→ **Records for the task**:
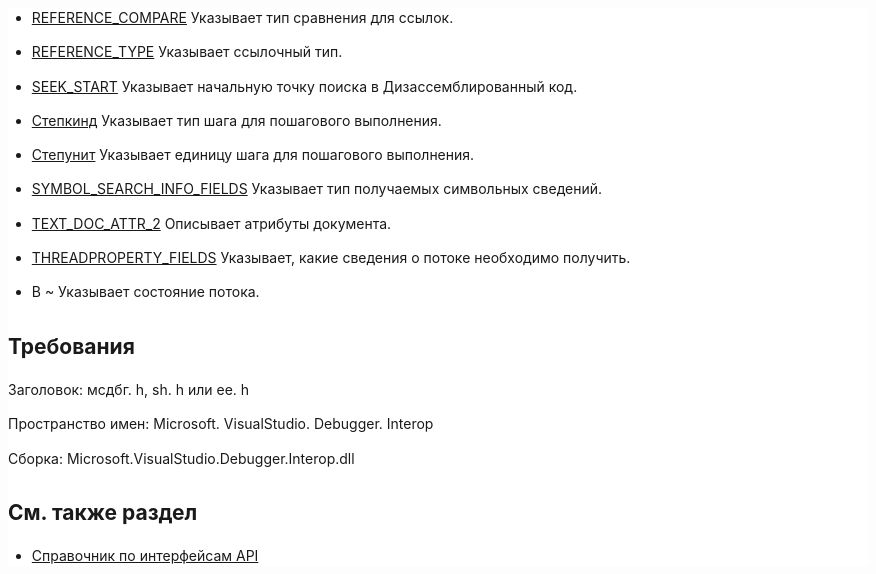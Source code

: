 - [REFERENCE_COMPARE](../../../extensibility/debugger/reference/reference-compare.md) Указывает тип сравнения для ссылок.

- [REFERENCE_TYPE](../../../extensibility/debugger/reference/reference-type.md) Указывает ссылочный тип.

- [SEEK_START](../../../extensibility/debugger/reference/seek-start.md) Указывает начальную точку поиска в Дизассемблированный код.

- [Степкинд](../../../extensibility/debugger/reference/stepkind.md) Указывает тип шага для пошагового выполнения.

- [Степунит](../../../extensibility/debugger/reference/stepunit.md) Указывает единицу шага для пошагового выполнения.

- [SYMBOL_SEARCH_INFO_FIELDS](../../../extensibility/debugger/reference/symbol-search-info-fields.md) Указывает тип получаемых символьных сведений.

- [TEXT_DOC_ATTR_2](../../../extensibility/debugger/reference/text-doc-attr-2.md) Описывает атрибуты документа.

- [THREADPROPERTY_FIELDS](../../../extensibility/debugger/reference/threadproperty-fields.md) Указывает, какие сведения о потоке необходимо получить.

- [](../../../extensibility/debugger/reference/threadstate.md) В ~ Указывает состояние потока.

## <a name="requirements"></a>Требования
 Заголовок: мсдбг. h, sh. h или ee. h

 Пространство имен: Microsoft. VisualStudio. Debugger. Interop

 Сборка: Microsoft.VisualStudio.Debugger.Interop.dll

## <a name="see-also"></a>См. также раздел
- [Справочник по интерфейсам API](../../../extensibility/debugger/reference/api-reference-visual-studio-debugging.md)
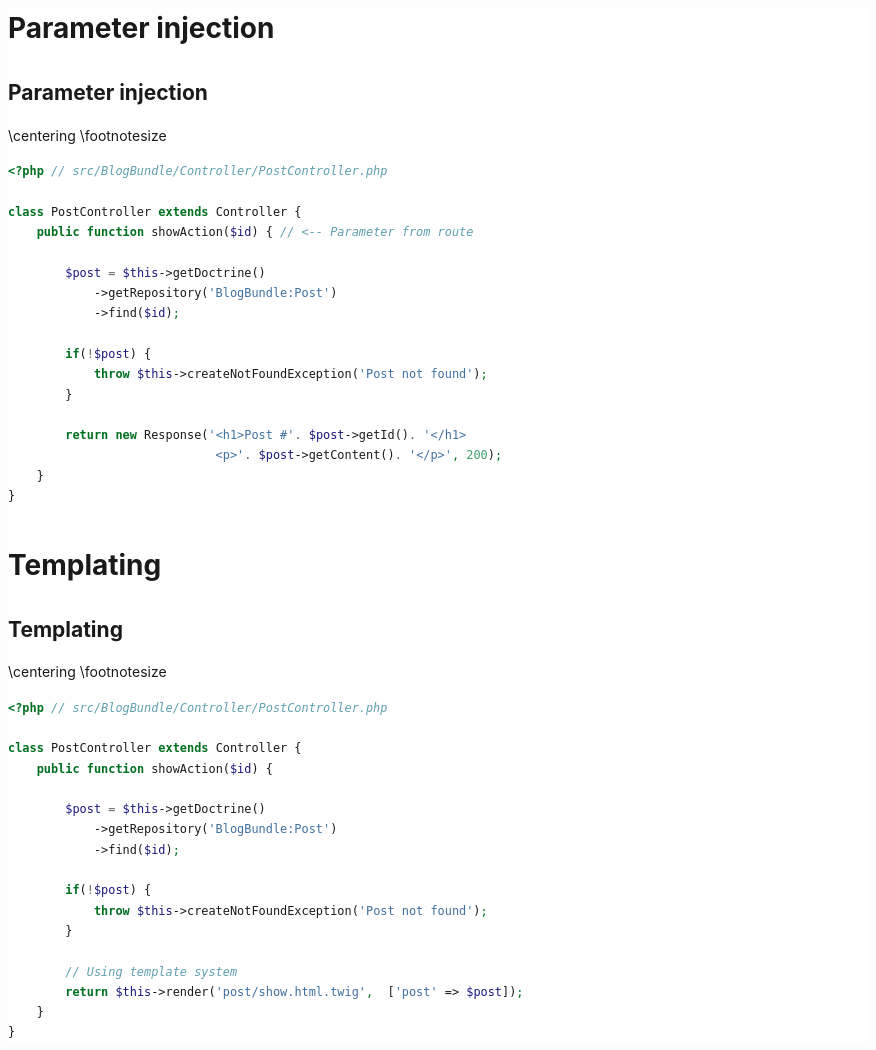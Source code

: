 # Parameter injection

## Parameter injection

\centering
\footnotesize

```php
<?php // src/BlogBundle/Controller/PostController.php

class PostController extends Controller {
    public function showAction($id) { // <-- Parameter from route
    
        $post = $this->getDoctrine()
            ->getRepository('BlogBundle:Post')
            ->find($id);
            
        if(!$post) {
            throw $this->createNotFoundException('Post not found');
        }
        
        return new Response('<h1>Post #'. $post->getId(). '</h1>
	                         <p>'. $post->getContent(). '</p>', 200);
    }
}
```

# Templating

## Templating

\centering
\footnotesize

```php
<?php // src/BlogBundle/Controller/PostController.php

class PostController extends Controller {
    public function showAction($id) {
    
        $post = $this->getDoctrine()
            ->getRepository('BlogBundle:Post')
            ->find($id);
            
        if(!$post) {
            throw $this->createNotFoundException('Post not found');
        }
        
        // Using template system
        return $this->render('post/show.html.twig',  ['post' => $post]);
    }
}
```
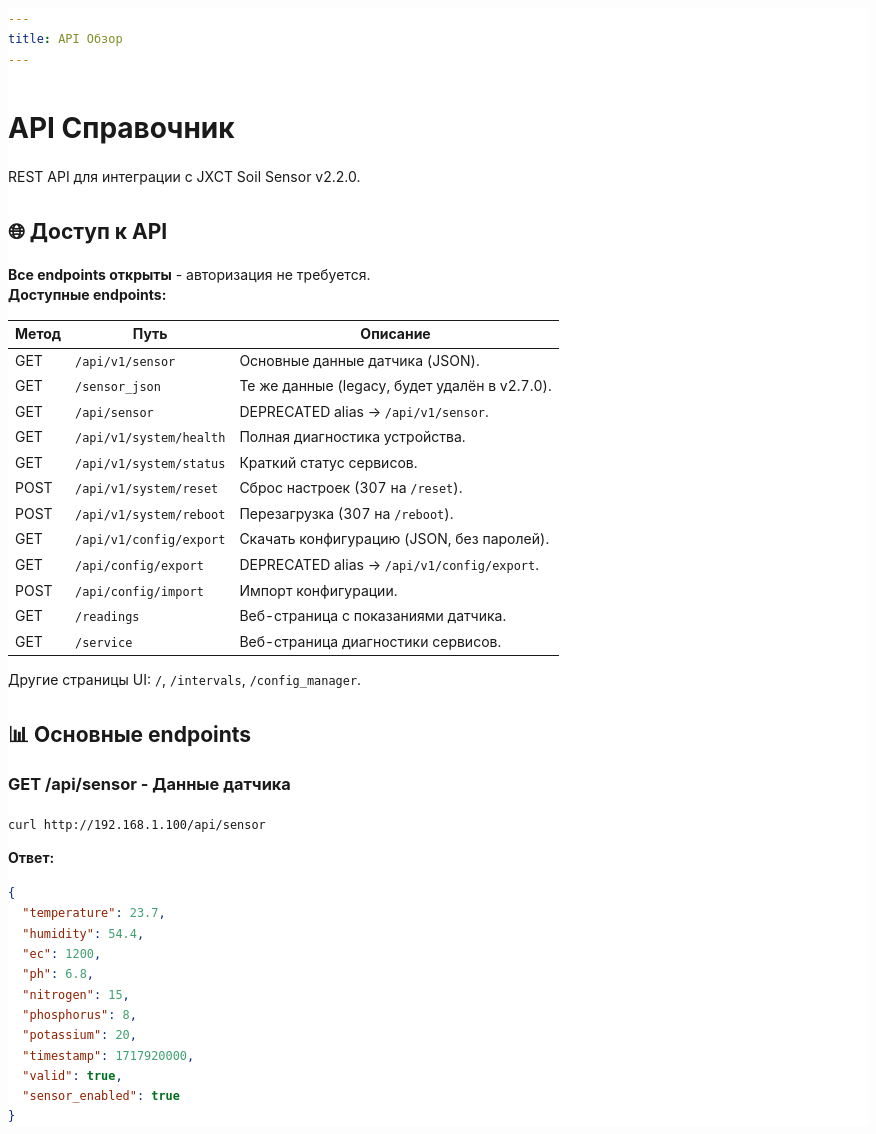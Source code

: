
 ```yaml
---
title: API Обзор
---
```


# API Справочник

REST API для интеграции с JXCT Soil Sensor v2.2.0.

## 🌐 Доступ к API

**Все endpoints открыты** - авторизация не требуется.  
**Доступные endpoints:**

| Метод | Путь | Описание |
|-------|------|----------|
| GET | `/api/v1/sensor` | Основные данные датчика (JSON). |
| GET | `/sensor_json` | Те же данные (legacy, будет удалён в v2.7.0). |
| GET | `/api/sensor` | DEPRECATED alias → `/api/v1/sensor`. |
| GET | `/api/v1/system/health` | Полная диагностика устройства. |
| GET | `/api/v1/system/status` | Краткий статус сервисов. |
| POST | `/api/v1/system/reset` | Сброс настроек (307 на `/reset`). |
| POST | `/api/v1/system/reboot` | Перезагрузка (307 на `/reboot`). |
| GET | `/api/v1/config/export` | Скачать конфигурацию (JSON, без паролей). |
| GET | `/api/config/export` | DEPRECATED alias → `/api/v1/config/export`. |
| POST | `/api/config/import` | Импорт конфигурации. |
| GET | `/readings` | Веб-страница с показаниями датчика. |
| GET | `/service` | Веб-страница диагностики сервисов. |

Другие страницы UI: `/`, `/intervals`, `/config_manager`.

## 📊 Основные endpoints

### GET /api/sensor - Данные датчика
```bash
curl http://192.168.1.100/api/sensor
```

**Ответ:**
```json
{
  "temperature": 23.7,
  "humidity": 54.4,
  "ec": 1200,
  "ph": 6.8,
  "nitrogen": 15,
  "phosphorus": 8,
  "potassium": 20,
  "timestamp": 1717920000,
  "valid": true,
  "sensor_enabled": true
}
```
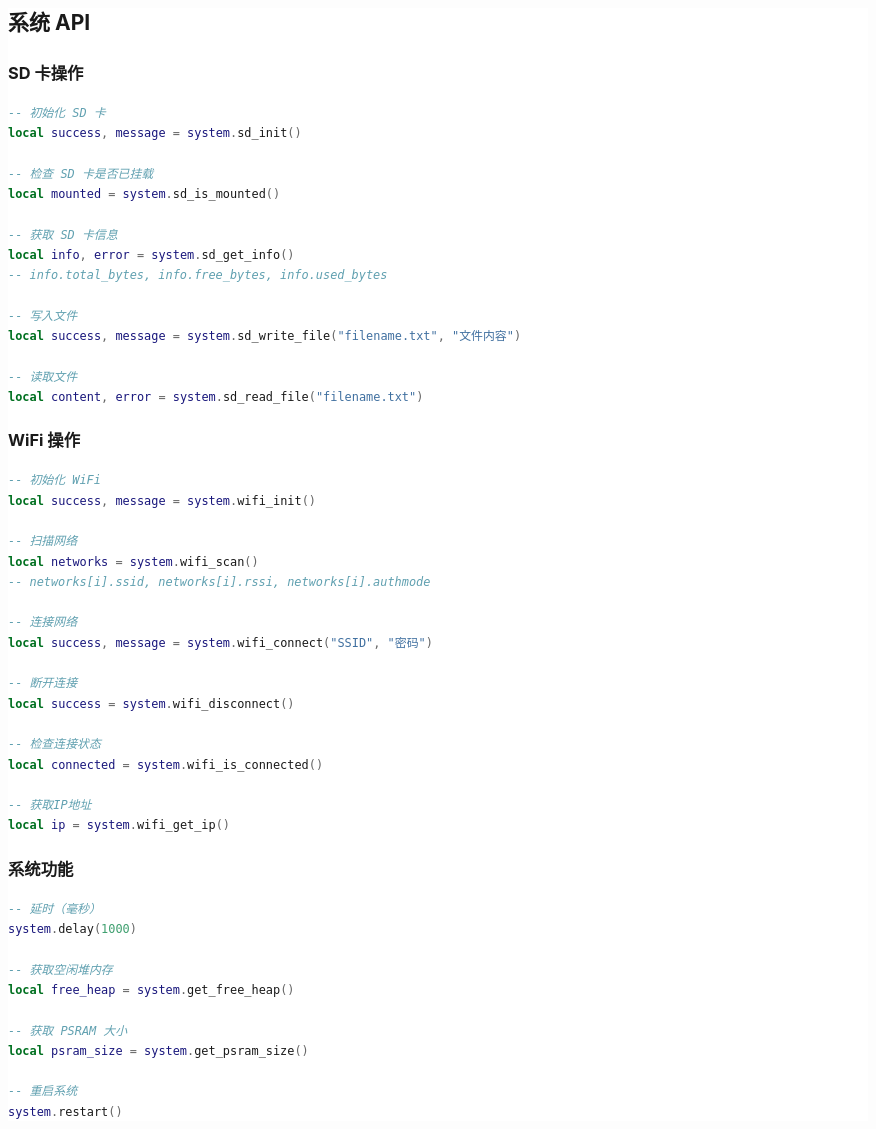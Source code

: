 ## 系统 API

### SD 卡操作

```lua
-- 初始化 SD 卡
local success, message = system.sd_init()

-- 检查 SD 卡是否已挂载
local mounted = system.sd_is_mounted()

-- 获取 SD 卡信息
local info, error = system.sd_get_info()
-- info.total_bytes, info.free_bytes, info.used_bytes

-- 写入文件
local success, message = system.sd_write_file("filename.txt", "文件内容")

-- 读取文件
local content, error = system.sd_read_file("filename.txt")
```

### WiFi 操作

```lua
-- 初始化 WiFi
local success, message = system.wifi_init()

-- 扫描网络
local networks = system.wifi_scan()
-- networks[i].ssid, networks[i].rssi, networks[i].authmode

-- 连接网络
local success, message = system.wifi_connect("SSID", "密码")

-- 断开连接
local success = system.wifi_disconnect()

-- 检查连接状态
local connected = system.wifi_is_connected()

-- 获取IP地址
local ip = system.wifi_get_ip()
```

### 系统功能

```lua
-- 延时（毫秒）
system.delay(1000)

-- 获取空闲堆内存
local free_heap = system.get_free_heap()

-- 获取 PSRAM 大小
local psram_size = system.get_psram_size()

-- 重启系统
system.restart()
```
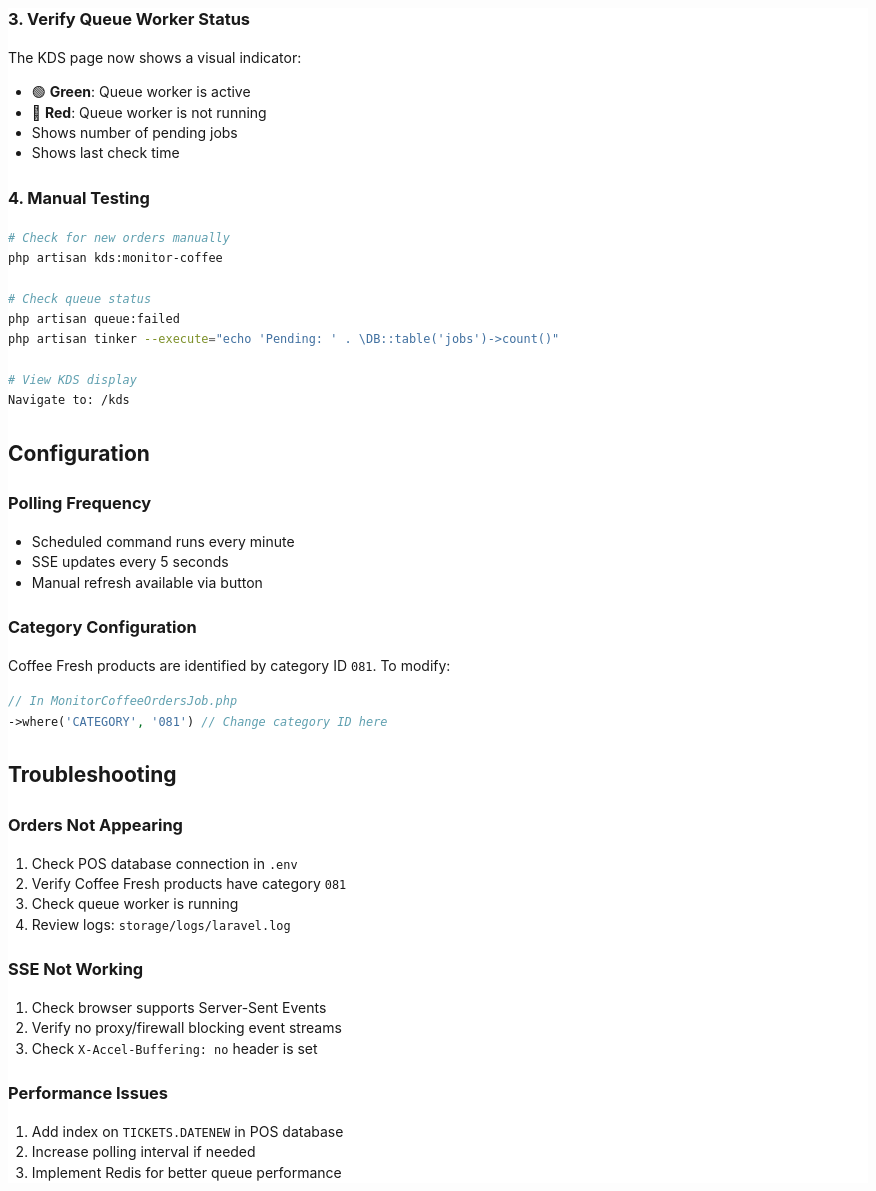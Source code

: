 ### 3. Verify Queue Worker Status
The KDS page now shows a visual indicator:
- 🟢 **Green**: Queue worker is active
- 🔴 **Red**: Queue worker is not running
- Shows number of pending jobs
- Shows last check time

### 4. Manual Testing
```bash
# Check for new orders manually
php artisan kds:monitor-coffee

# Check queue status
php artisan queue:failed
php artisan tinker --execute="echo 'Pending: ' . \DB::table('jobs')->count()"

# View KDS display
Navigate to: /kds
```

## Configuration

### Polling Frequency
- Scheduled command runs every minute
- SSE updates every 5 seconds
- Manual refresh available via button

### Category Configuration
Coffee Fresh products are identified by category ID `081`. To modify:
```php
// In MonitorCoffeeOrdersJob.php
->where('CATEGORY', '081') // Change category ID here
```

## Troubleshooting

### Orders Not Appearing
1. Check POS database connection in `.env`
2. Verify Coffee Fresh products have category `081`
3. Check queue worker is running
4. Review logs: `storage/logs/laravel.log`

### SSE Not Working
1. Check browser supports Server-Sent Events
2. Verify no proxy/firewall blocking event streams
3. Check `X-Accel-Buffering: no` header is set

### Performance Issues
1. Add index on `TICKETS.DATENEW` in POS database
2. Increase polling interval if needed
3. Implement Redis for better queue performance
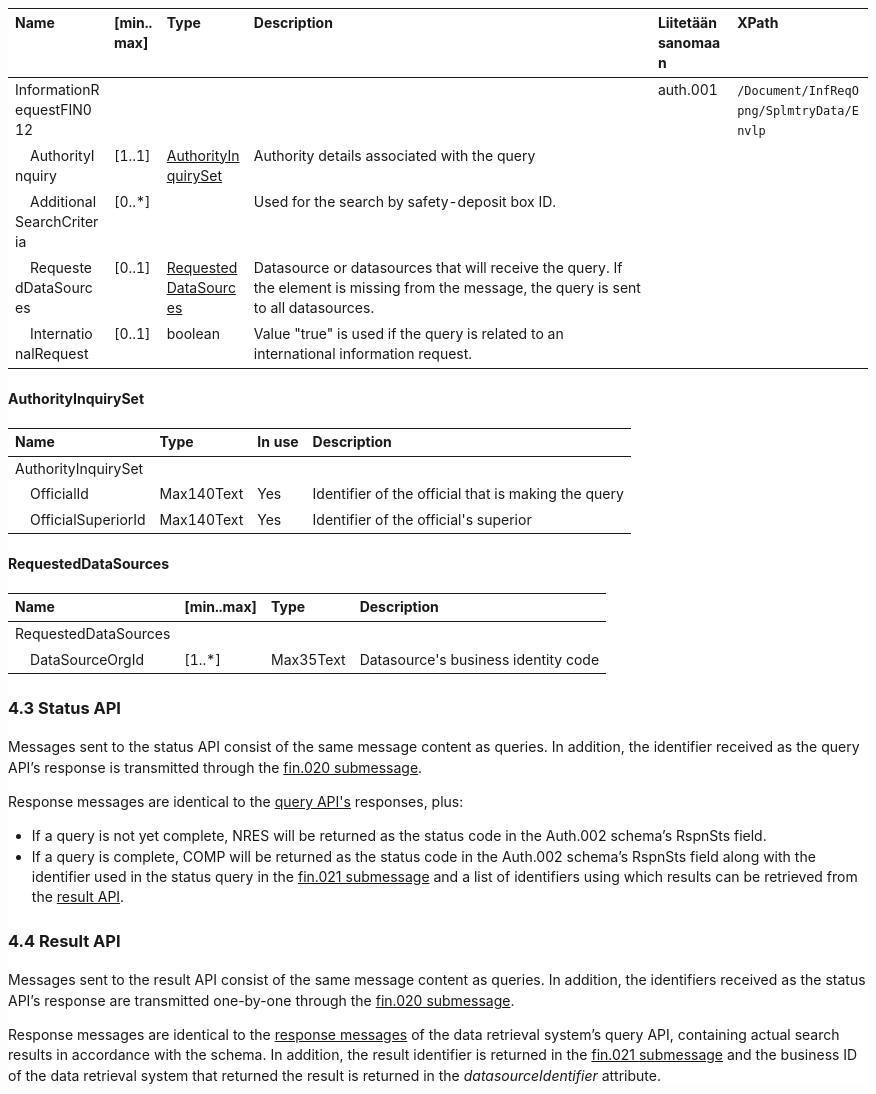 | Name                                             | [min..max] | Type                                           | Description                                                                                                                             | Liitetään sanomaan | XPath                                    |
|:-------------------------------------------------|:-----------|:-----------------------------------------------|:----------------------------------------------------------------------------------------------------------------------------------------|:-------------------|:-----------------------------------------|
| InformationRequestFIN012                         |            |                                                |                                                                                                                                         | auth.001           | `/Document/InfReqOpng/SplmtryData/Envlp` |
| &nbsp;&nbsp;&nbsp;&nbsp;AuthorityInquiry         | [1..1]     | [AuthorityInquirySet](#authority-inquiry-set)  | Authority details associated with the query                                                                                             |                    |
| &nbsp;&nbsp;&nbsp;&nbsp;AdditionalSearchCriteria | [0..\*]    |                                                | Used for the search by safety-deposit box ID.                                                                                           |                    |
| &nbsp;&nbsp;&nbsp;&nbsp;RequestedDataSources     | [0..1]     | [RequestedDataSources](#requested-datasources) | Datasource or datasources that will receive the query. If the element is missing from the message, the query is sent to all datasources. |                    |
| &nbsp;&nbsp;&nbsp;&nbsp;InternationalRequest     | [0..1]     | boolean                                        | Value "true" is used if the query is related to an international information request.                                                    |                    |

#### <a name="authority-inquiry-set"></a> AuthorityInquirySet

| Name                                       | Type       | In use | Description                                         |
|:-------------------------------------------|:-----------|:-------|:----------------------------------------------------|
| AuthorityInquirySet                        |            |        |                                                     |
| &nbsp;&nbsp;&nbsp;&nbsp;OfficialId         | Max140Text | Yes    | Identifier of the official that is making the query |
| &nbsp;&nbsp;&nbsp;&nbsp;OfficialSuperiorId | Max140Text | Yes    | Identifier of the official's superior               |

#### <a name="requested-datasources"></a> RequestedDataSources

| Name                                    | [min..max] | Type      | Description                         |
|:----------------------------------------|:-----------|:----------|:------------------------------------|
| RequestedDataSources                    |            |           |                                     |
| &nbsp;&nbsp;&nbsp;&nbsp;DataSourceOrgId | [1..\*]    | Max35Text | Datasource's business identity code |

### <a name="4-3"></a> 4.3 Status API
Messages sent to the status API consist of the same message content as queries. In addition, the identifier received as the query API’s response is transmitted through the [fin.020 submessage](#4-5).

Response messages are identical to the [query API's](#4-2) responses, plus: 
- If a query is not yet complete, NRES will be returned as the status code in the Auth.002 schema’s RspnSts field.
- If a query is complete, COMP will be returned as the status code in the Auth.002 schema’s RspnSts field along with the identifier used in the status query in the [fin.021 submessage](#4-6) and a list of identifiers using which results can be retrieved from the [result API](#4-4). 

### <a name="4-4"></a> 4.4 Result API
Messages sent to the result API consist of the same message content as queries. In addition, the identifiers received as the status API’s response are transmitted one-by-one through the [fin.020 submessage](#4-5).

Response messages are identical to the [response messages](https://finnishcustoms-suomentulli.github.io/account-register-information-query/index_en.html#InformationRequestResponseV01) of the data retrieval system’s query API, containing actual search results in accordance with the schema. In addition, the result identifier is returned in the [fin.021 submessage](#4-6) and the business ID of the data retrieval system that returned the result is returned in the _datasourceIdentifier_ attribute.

→ **Exercise goal**: If a line in the records includes the string "query", copy it.

→ **Answer section**:
| &nbsp;&nbsp;&nbsp;&nbsp;AuthorityInquiry         | [1..1]     | [AuthorityInquirySet](#authority-inquiry-set)  | Authority details associated with the query                                                                                             |                    |
| &nbsp;&nbsp;&nbsp;&nbsp;RequestedDataSources     | [0..1]     | [RequestedDataSources](#requested-datasources) | Datasource or datasources that will receive the query. If the element is missing from the message, the query is sent to all datasources. |                    |
| &nbsp;&nbsp;&nbsp;&nbsp;InternationalRequest     | [0..1]     | boolean                                        | Value "true" is used if the query is related to an international information request.                                                    |                    |
| &nbsp;&nbsp;&nbsp;&nbsp;OfficialId         | Max140Text | Yes    | Identifier of the official that is making the query |
Messages sent to the status API consist of the same message content as queries. In addition, the identifier received as the query API’s response is transmitted through the [fin.020 submessage](#4-5).
Response messages are identical to the [query API's](#4-2) responses, plus: 
- If a query is not yet complete, NRES will be returned as the status code in the Auth.002 schema’s RspnSts field.
- If a query is complete, COMP will be returned as the status code in the Auth.002 schema’s RspnSts field along with the identifier used in the status query in the [fin.021 submessage](#4-6) and a list of identifiers using which results can be retrieved from the [result API](#4-4). 
Response messages are identical to the [response messages](https://finnishcustoms-suomentulli.github.io/account-register-information-query/index_en.html#InformationRequestResponseV01) of the data retrieval system’s query API, containing actual search results in accordance with the schema. In addition, the result identifier is returned in the [fin.021 submessage](#4-6) and the business ID of the data retrieval system that returned the result is returned in the _datasourceIdentifier_ attribute.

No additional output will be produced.